Noses have been wrinkling at the stench of Olomouc cheese for at least a half a millennia. Rudolf II, the eccentric 17th-centruy ruler of the Holy Roman Empire who made his home in Prague, is said to have been a fan. But Rudolf may have thrown me in with his pet lions if he knew my hesitation to try it.

So it was even odder that I standing in the epicenter of stank. As unlikely as a guy named Cletus at the opera; Dick Cheney participating in a drum circle; A New Yorker giving up a subway seat for a pregnant woman. Inside the cheese museum, a video in Czech went through hundreds of years of the cheese’s history, showing courageous women loading the jaundiced silver-dollar-size cakes of cheese from the conveyor belt to the basket while the triumphant soundtrack of Chariots of Fire played in the background. The excitable geriatric docent who showed us around the museum’s ancient cheese-making instruments should be awarded a medal – a golden nosey award, perhaps – for his enthusiasm for stinky cheese. When the tour was over, I took a deep breath, evved myself up to finally make good with the dare, and headed for the gift shop.

But the line was out the door. There is, it turns out, a lot more excitement for the Czech Republic’s only indigenous cheese than I thought. So instead, I huffed it back into town, not a scent of wicked-smelling cheese on my breath, in the hope of finding a shorter line. As I wandered Olomouc’s cobblestone streets, passing imposing Baroque churches and 18th-century palaces, I remembered something I’d heard about the city: after the Swedes ended their eight-year occupation of Olomouc in 1650 and moved on to other spoils in Europe, the town was in such disrepair–and who knows? Maybe they hated the cheese–that the ruling Austrian authorities considered completely wiping it out of existence.

Like the Swedes, the communists, who ruled the Czech lands for 41 years, did their part to mess up Olomouc, too. The once-Medieval astronomical clock on Horni Namesti (Upper Square) is not only the most beautiful socialist-themed astronomical clock in the world, it’s the only socialist-themed astronomical clock in the world. Built into the Renaissance-era town hall, the two-story mosaic and time-keeping device’s 12-inch figurines of barrel-chested workers and sinewy, bandana-clad women put on an hourly procession. There were, from what I could tell, no cheese mongers represented.


Later that day I met up with Tereza, a friend of a friend and Olomouc native.

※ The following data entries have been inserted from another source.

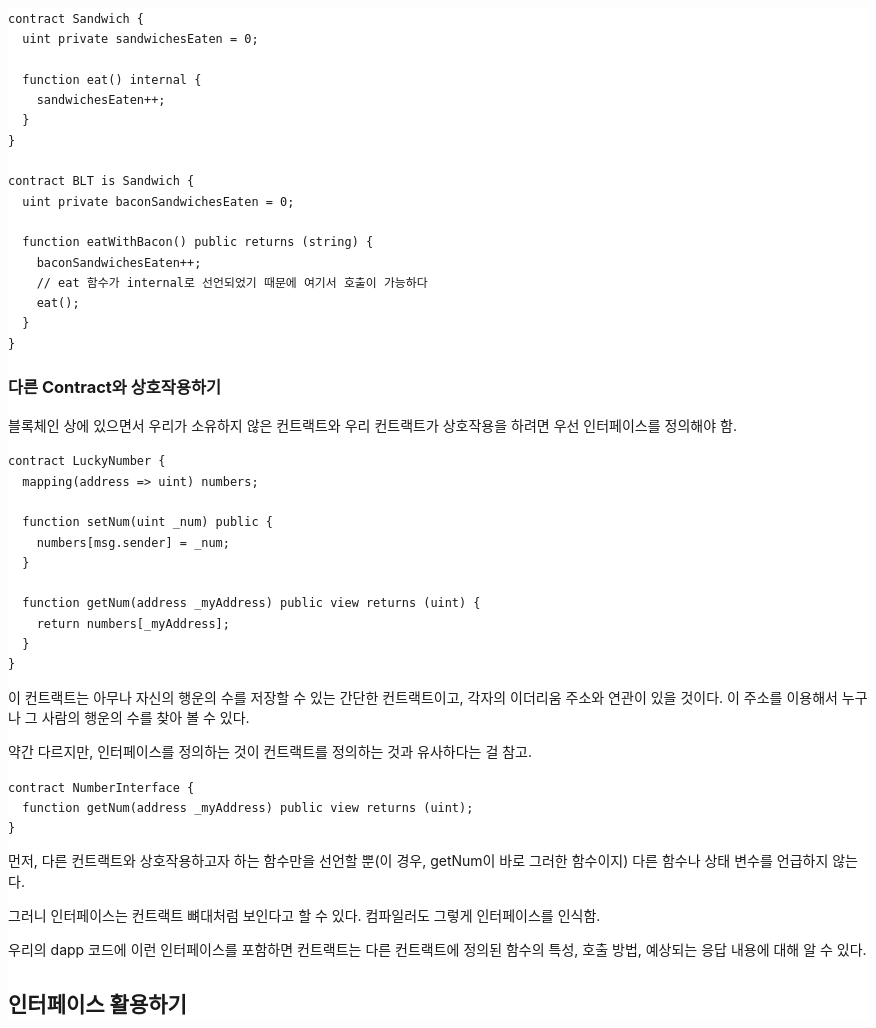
 ```solidity
contract Sandwich {
  uint private sandwichesEaten = 0;

  function eat() internal {
    sandwichesEaten++;
  }
}

contract BLT is Sandwich {
  uint private baconSandwichesEaten = 0;

  function eatWithBacon() public returns (string) {
    baconSandwichesEaten++;
    // eat 함수가 internal로 선언되었기 때문에 여기서 호출이 가능하다 
    eat();
  }
}
```

### 다른 Contract와 상호작용하기

블록체인 상에 있으면서 우리가 소유하지 않은 컨트랙트와 우리 컨트랙트가 상호작용을 하려면 우선 인터페이스를 정의해야 함.

```solidity
contract LuckyNumber {
  mapping(address => uint) numbers;

  function setNum(uint _num) public {
    numbers[msg.sender] = _num;
  }

  function getNum(address _myAddress) public view returns (uint) {
    return numbers[_myAddress];
  }
}
```

이 컨트랙트는 아무나 자신의 행운의 수를 저장할 수 있는 간단한 컨트랙트이고, 각자의 이더리움 주소와 연관이 있을 것이다. 
이 주소를 이용해서 누구나 그 사람의 행운의 수를 찾아 볼 수 있다.

약간 다르지만, 인터페이스를 정의하는 것이 컨트랙트를 정의하는 것과 유사하다는 걸 참고.
```solidity
contract NumberInterface {
  function getNum(address _myAddress) public view returns (uint);
}
```

먼저, 다른 컨트랙트와 상호작용하고자 하는 함수만을 선언할 뿐(이 경우, getNum이 바로 그러한 함수이지) 다른 함수나 상태 변수를 언급하지 않는다.

그러니 인터페이스는 컨트랙트 뼈대처럼 보인다고 할 수 있다. 컴파일러도 그렇게 인터페이스를 인식함.

우리의 dapp 코드에 이런 인터페이스를 포함하면 컨트랙트는 다른 컨트랙트에 정의된 함수의 특성, 호출 방법, 예상되는 응답 내용에 대해 알 수 있다.

## 인터페이스 활용하기
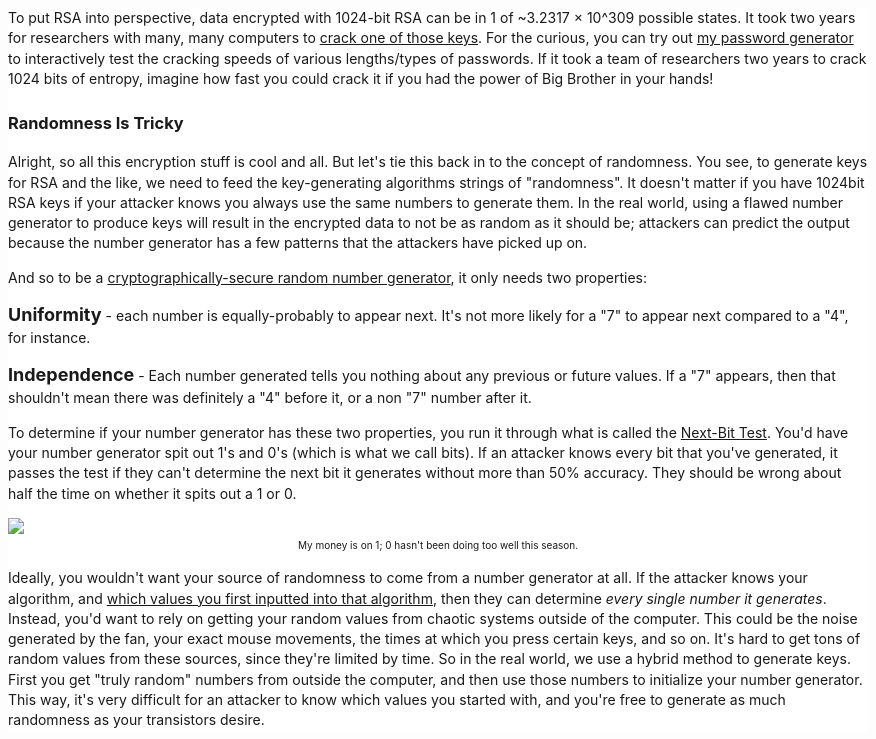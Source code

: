 To put RSA into perspective, data encrypted with 1024-bit RSA can be in 1 of ~3.2317 × 10^309 possible states. It took two years for researchers with many, many computers to <a href="https://thehackernews.com/2017/07/gnupg-libgcrypt-rsa-encryption.html" target="_blank" class="link-primary">crack one of those keys</a>. For the curious, you can try out <a href="https://test.silentsilas.com/passgen/" target="_blank" class="link-primary">my password generator</a> to interactively test the cracking speeds of various lengths/types of passwords. If it took a team of researchers two years to crack 1024 bits of entropy, imagine how fast you could crack it if you had the power of Big Brother in your hands!

### Randomness Is Tricky

Alright, so all this encryption stuff is cool and all. But let's tie this back in to the concept of randomness. You see, to generate keys for RSA and the like, we need to feed the key-generating algorithms strings of "randomness". It doesn't matter if you have 1024bit RSA keys if your attacker knows you always use the same numbers to generate them. In the real world, using a flawed number generator to produce keys will result in the encrypted data to not be as random as it should be; attackers can predict the output because the number generator has a few patterns that the attackers have picked up on.

And so to be a <a href="https://en.wikipedia.org/wiki/Cryptographically_secure_pseudorandom_number_generator" target="_blank" class="link-primary">cryptographically-secure random number generator</a>, it only needs two properties:

<span style="font-size: large; font-weight: bold;">Uniformity</span> - each number is equally-probably to appear next. It's not more likely for a "7" to appear next compared to a "4", for instance.

<span style="font-size: large; font-weight: bold;">Independence</span> - Each number generated tells you nothing about any previous or future values. If a "7" appears, then that shouldn't mean there was definitely a "4" before it, or a non "7" number after it.

To determine if your number generator has these two properties, you run it through what is called the <a href="https://en.wikipedia.org/wiki/Next-bit_test" target="_blank" class="link-primary">Next-Bit Test</a>. You'd have your number generator spit out 1's and 0's (which is what we call bits). If an attacker knows every bit that you've generated, it passes the test if they can't determine the next bit it generates without more than 50% accuracy. They should be wrong about half the time on whether it spits out a 1 or 0.

<p style="text-align: center"><img src="/imgs/take_your_bets.png" style="display:block; margin: 0 auto;" />
<span style="font-size: x-small;">My money is on 1; 0 hasn't been doing too well this season.</span></p>

Ideally, you wouldn't want your source of randomness to come from a number generator at all. If the attacker knows your algorithm, and <a href="https://en.wikipedia.org/wiki/Random_seed" target="_blank" class="link-primary">which values you first inputted into that algorithm</a>, then they can determine _every single number it generates_. Instead, you'd want to rely on getting your random values from chaotic systems outside of the computer. This could be the noise generated by the fan, your exact mouse movements, the times at which you press certain keys, and so on. It's hard to get tons of random values from these sources, since they're limited by time. So in the real world, we use a hybrid method to generate keys. First you get "truly random" numbers from outside the computer, and then use those numbers to initialize your number generator. This way, it's very difficult for an attacker to know which values you started with, and you're free to generate as much randomness as your transistors desire.

<span id="philosophy"></span>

As Tereza and I walked aimlessly, she pointed out sites of interest: Mozart once stayed here, Austrian Empress Maria Thereza there. Eventually, we ended up at the top of a church’s gothic bell tower, one of the highest points in the city.

I decided it was time for an indecent proposal. “Wanna get some cheese?” I asked.

“Olomouc cheese?” she responded, wrinkling her nose at the thought before slowly shaking her head. “You’re with the wrong person if you want to eat that stuff–it smells so bad that my dad has to keep it on the balcony.”

A sighed and then tried to hide my disappointment as Tereza changed the subject to Communist-era architecture. Strike two.

The next day, my last before heading to south Moravia, I sat down in a pub-like eatery hoping–praying to the God of stank–that Olomoucke tvaruzky would be on the menu. I spit out my best Slavic, the waiter nodded and, five minutes later, a harmonious chorus from the heavens raining down, a plate appeared in front of me. On it, were five golden disks of Olomouc cheese. That familiar, repulsive odor assaulted my sense of smell. But, I thought, I can at least leave here having scratched another dare off my list.

And with that, the Chariots of Fire theme playing in my head, I stabbed the first of the five cakes of cheese, loaded it in my mouth, and commenced chewing. It wasn’t bad, actually; not smelly to the taste; just to the nose. Like only one-day-old socks, not the month-old dirty socks my nose always detected.

I’m not sure I’d eat it again, but at least I can say I’ve tried the world’s stinkiest cheese.

As I walked to the train station, I began my next mission: finding breath mints.